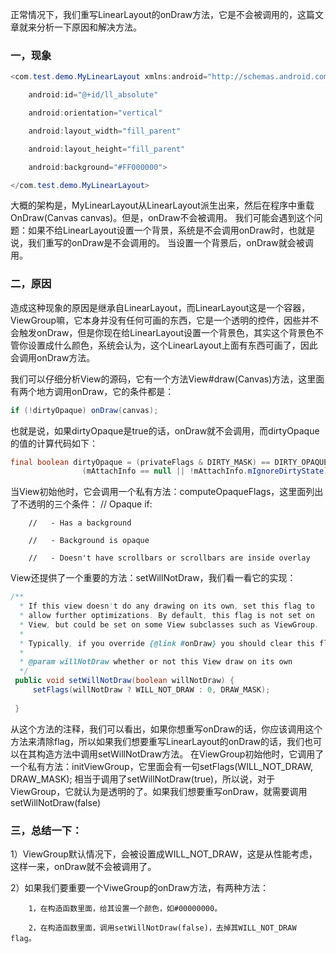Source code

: 正常情况下，我们重写LinearLayout的onDraw方法，它是不会被调用的，这篇文章就来分析一下原因和解决方法。 

### 一，现象
```java
<com.test.demo.MyLinearLayout xmlns:android="http://schemas.android.com/apk/res/android"

    android:id="@+id/ll_absolute"

    android:orientation="vertical"

    android:layout_width="fill_parent"

    android:layout_height="fill_parent"

    android:background="#FF000000">

</com.test.demo.MyLinearLayout> 
```
大概的架构是，MyLinearLayout从LinearLayout派生出来，然后在程序中重载OnDraw(Canvas canvas)。但是，onDraw不会被调用。
我们可能会遇到这个问题：如果不给LinearLayout设置一个背景，系统是不会调用onDraw时，也就是说，我们重写的onDraw是不会调用的。
当设置一个背景后，onDraw就会被调用。 

### 二，原因 
造成这种现象的原因是继承自LinearLayout，而LinearLayout这是一个容器，ViewGroup嘛，它本身并没有任何可画的东西，它是一个透明的控件，因些并不会触发onDraw，但是你现在给LinearLayout设置一个背景色，其实这个背景色不管你设置成什么颜色，系统会认为，这个LinearLayout上面有东西可画了，因此会调用onDraw方法。 

我们可以仔细分析View的源码，它有一个方法View#draw(Canvas)方法，这里面有两个地方调用onDraw，它的条件都是：
```java
if (!dirtyOpaque) onDraw(canvas); 
```

也就是说，如果dirtyOpaque是true的话，onDraw就不会调用，而dirtyOpaque的值的计算代码如下：
```java
final boolean dirtyOpaque = (privateFlags & DIRTY_MASK) == DIRTY_OPAQUE &&  
                (mAttachInfo == null || !mAttachInfo.mIgnoreDirtyState);   
```
当View初始他时，它会调用一个私有方法：computeOpaqueFlags，这里面列出了不透明的三个条件：
        // Opaque if:

        //   - Has a background

        //   - Background is opaque

        //   - Doesn't have scrollbars or scrollbars are inside overlay

View还提供了一个重要的方法：setWillNotDraw，我们看一看它的实现： 

```java
/** 
  * If this view doesn't do any drawing on its own, set this flag to 
  * allow further optimizations. By default, this flag is not set on 
  * View, but could be set on some View subclasses such as ViewGroup. 
  * 
  * Typically, if you override {@link #onDraw} you should clear this flag. 
  * 
  * @param willNotDraw whether or not this View draw on its own 
  */  
 public void setWillNotDraw(boolean willNotDraw) {  
     setFlags(willNotDraw ? WILL_NOT_DRAW : 0, DRAW_MASK);  
  
 }  
 ```
从这个方法的注释，我们可以看出，如果你想重写onDraw的话，你应该调用这个方法来清除flag，所以如果我们想要重写LinearLayout的onDraw的话，我们也可以在其构造方法中调用setWillNotDraw方法。 在ViewGroup初始他时，它调用了一个私有方法：initViewGroup，它里面会有一句setFlags(WILL_NOT_DRAW, DRAW_MASK); 相当于调用了setWillNotDraw(true)，所以说，对于ViewGroup，它就认为是透明的了。如果我们想要重写onDraw，就需要调用setWillNotDraw(false)

### 三，总结一下：
1）ViewGroup默认情况下，会被设置成WILL_NOT_DRAW，这是从性能考虑，这样一来，onDraw就不会被调用了。

2）如果我们要重要一个ViweGroup的onDraw方法，有两种方法：

        1，在构造函数里面，给其设置一个颜色，如#00000000。

        2，在构造函数里面，调用setWillNotDraw(false)，去掉其WILL_NOT_DRAW flag。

━━━━━━━━━━

WORK REQUEST - Look above for lines with the word "也就是说" and copy them all.

SOLVED EXERCISE -
我们可能会遇到这个问题：如果不给LinearLayout设置一个背景，系统是不会调用onDraw时，也就是说，我们重写的onDraw是不会调用的。
也就是说，如果dirtyOpaque是true的话，onDraw就不会调用，而dirtyOpaque的值的计算代码如下：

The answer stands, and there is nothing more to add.